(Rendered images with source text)

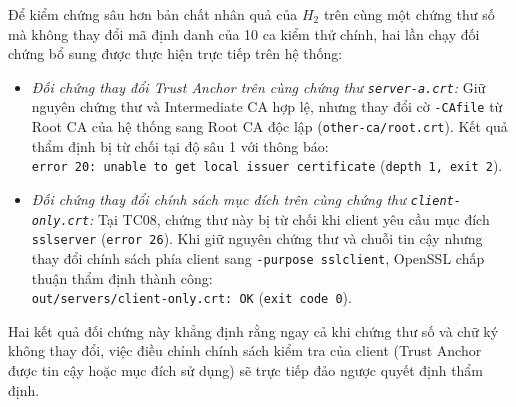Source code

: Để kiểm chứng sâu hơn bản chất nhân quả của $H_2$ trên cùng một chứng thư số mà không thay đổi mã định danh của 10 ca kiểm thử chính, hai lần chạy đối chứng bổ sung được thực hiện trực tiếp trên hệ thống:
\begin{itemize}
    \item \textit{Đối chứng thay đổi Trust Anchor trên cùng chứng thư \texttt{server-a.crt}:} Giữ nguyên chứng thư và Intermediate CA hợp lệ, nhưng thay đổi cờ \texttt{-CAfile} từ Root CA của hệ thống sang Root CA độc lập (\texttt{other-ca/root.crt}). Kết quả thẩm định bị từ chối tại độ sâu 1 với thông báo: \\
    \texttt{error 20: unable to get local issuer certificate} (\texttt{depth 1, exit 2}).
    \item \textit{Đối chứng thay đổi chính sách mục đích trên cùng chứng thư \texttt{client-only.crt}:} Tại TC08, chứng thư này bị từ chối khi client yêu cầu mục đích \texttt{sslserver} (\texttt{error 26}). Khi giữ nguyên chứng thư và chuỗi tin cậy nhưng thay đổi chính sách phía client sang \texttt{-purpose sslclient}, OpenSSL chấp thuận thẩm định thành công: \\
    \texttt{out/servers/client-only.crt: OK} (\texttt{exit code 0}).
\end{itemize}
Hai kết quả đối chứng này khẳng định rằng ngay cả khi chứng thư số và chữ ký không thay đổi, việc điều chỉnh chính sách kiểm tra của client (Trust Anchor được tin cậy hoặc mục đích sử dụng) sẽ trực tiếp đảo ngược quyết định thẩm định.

Exercise brief:
Write the records out again exactly as shown above, keeping no pictures.

Result:
Source code

: Để kiểm chứng sâu hơn bản chất nhân quả của $H_2$ trên cùng một chứng thư số mà không thay đổi mã định danh của 10 ca kiểm thử chính, hai lần chạy đối chứng bổ sung được thực hiện trực tiếp trên hệ thống:
\begin{itemize}
    \item \textit{Đối chứng thay đổi Trust Anchor trên cùng chứng thư \texttt{server-a.crt}:} Giữ nguyên chứng thư và Intermediate CA hợp lệ, nhưng thay đổi cờ \texttt{-CAfile} từ Root CA của hệ thống sang Root CA độc lập (\texttt{other-ca/root.crt}). Kết quả thẩm định bị từ chối tại độ sâu 1 với thông báo: \\
    \texttt{error 20: unable to get local issuer certificate} (\texttt{depth 1, exit 2}).
    \item \textit{Đối chứng thay đổi chính sách mục đích trên cùng chứng thư \texttt{client-only.crt}:} Tại TC08, chứng thư này bị từ chối khi client yêu cầu mục đích \texttt{sslserver} (\texttt{error 26}). Khi giữ nguyên chứng thư và chuỗi tin cậy nhưng thay đổi chính sách phía client sang \texttt{-purpose sslclient}, OpenSSL chấp thuận thẩm định thành công: \\
    \texttt{out/servers/client-only.crt: OK} (\texttt{exit code 0}).
\end{itemize}
Hai kết quả đối chứng này khẳng định rằng ngay cả khi chứng thư số và chữ ký không thay đổi, việc điều chỉnh chính sách kiểm tra của client (Trust Anchor được tin cậy hoặc mục đích sử dụng) sẽ trực tiếp đảo ngược quyết định thẩm định.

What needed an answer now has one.